EXERCISE DETAILS
Please return every line in the following data that includes the string "separated".

[[ SOURCE DATA open ]]

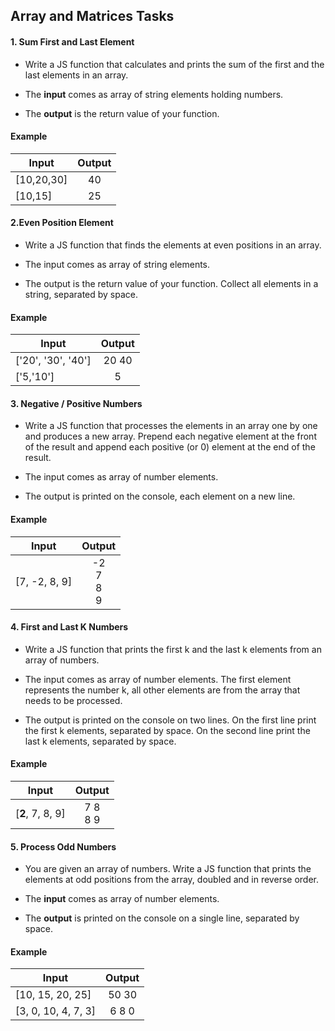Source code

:## Array and Matrices Tasks

#### 1. Sum First and Last Element 

* Write a JS function that calculates and prints the sum of the first and the last elements in an array.

* The <b>input</b> comes as array of string elements holding numbers.

* The <b>output</b> is the return value of your function.

#### Example 

| Input      | Output        |
| -----------|:-------------:|
| [10,20,30] | 40| 
| [10,15] | 25|

#### 2.Even Position Element

* Write a JS function that finds the elements at even positions in an array.

* The input comes as array of string elements.

* The output is the return value of your function. Collect all elements in a string, separated by space.

#### Example 

| Input      | Output        |
| -----------|:-------------:|
| ['20', '30', '40'] | 20 40 | 
| ['5,'10'] | 5|

#### 3. Negative / Positive Numbers

* Write a JS function that processes the elements in an array one by one and produces a new array. Prepend each
negative element at the front of the result and append each positive (or 0) element at the end of the result.

* The input comes as array of number elements.


* The output is printed on the console, each element on a new line.

#### Example 

| Input      | Output        |
| -----------|:-------------:|
| [7, -2, 8, 9] | -2<br>7<br>8<br>9 | 

#### 4. First and Last K Numbers

* Write a JS function that prints the first k and the last k elements from an array of numbers.

* The input comes as array of number elements. The first element represents the number k, all other elements are
from the array that needs to be processed.

* The output is printed on the console on two lines. On the first line print the first k elements, separated by space. On
the second line print the last k elements, separated by space.

#### Example 

| Input      | Output        |
| -----------|:-------------:|
| [<b>2</b>, 7, 8, 9] | 7 8 <br>8 9 |

#### 5. Process Odd Numbers 

* You are given an array of numbers. Write a JS function that prints the elements at odd positions from the array,
doubled and in reverse order.

* The <b>input</b> comes as array of number elements.

* The <b>output</b> is printed on the console on a single line, separated by space.

#### Example 

| Input      | Output        |
| -----------|:-------------:|
| [10, 15, 20, 25] | 50 30 |
| [3, 0, 10, 4, 7, 3] | 6 8 0 |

[[ SOURCE DATA closed ]]

EXERCISE ANSWER
* The output is the return value of your function. Collect all elements in a string, separated by space.
* The output is printed on the console on two lines. On the first line print the first k elements, separated by space. On
the second line print the last k elements, separated by space.
* The <b>output</b> is printed on the console on a single line, separated by space.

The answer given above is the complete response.